*Task directions*: Where does the word "private" show up in the records? Copy every line that has it.

*Data in this exercise*:
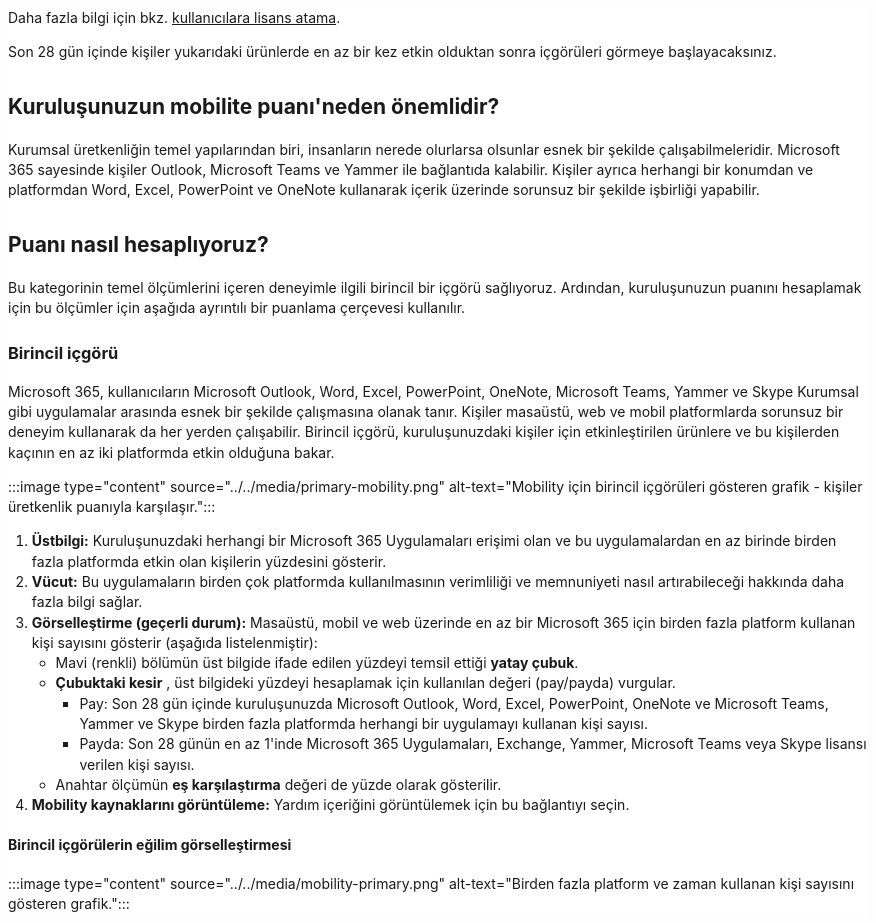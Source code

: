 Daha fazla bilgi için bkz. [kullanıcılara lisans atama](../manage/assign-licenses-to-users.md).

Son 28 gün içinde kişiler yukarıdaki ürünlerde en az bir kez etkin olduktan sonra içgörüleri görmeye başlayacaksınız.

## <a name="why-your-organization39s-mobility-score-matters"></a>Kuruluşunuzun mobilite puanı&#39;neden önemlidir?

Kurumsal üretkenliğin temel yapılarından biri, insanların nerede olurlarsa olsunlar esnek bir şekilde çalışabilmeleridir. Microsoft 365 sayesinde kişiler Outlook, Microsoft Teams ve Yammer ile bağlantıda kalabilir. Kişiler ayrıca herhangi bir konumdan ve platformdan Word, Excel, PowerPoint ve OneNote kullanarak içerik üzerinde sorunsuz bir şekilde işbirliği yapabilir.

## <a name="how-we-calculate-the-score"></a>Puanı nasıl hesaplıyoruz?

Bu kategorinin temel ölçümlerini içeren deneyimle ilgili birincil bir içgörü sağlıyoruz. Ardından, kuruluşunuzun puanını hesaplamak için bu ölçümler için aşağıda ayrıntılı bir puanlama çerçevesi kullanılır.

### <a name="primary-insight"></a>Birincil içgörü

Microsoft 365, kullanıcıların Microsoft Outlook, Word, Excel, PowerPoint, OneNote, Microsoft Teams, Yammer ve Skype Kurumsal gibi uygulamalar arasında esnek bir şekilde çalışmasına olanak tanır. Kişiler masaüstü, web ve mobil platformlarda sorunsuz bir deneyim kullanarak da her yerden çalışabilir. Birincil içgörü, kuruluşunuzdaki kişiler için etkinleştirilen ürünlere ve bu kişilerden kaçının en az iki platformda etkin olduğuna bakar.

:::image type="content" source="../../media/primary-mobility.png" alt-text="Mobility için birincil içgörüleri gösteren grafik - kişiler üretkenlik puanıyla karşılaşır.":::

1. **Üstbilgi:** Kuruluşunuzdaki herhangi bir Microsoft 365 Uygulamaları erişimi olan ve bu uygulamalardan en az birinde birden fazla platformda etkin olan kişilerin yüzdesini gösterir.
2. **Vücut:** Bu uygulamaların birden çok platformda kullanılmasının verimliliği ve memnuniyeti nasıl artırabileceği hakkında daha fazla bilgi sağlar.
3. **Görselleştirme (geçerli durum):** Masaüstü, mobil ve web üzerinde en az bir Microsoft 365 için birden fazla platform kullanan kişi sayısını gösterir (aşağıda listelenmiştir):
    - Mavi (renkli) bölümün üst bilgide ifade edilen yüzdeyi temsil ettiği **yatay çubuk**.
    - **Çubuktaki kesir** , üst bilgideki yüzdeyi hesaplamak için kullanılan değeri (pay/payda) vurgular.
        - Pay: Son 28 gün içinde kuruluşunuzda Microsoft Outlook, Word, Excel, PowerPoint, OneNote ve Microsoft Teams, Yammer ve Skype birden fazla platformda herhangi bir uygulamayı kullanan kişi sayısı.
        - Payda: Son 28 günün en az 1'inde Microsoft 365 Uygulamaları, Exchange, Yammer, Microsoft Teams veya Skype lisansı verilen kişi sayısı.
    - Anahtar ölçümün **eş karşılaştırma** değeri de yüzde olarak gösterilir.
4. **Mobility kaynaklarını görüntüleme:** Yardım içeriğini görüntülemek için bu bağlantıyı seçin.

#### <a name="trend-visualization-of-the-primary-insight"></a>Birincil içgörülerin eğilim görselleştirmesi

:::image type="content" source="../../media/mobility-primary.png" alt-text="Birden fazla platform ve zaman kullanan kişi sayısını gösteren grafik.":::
...
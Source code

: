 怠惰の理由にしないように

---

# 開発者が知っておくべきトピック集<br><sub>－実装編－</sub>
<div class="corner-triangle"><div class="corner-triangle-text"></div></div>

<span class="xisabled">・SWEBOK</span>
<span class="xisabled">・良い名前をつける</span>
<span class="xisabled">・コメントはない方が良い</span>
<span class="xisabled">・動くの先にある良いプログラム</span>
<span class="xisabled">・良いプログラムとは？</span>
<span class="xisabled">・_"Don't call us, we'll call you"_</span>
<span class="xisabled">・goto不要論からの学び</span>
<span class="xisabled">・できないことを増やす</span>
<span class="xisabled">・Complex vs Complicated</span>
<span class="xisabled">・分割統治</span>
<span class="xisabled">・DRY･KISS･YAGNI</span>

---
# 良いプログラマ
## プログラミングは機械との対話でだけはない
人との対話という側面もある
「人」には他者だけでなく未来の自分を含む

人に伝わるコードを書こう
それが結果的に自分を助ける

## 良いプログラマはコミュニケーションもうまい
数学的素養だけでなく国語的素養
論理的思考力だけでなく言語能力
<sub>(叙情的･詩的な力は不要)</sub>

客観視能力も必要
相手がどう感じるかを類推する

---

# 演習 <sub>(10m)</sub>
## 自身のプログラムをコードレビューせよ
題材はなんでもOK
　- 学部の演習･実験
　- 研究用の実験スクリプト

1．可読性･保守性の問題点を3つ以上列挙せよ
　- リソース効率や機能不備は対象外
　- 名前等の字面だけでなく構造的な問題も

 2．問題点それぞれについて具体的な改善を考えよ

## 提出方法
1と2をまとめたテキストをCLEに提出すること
* * *
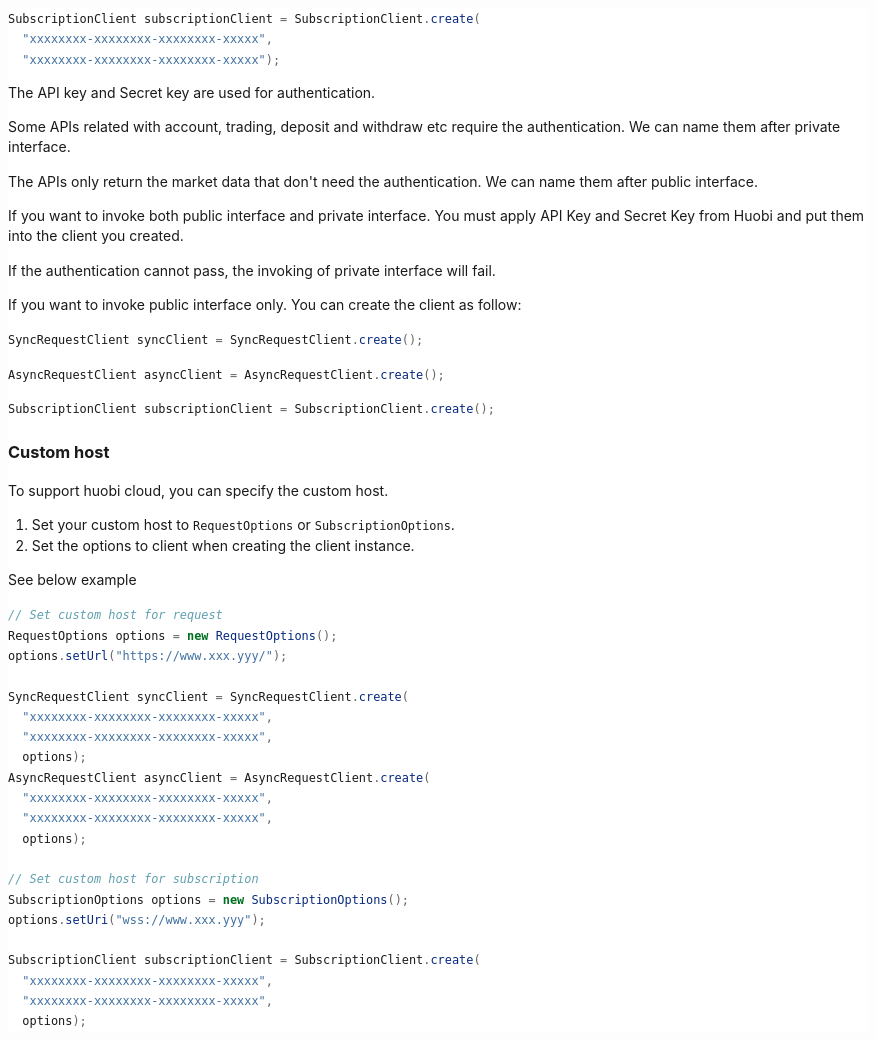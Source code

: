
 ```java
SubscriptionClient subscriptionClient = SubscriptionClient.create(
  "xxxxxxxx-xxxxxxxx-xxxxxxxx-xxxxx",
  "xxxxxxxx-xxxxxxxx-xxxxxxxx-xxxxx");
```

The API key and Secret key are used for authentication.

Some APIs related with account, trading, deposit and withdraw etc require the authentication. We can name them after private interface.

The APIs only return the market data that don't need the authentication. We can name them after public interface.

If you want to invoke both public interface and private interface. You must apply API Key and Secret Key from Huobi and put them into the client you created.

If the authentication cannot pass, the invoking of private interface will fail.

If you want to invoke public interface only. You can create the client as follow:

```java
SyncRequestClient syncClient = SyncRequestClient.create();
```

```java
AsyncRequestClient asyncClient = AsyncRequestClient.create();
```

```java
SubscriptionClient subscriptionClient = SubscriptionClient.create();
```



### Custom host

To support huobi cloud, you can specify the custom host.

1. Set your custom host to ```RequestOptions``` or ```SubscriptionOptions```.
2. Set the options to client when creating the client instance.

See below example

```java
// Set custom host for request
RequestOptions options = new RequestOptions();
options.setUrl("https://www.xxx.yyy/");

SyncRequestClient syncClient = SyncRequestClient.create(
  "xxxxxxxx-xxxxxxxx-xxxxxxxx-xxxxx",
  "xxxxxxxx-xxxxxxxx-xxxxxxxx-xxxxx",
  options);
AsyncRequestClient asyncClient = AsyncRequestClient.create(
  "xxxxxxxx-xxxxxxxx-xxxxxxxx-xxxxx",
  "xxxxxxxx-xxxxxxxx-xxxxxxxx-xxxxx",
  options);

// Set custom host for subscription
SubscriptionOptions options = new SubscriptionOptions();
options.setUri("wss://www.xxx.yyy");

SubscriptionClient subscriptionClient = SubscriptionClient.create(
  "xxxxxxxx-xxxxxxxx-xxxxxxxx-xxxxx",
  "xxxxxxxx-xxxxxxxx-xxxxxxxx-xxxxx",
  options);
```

*Finished task*:
Some APIs related with account, trading, deposit and withdraw etc require the authentication. We can name them after private interface.
If you want to invoke both public interface and private interface. You must apply API Key and Secret Key from Huobi and put them into the client you created.
If the authentication cannot pass, the invoking of private interface will fail.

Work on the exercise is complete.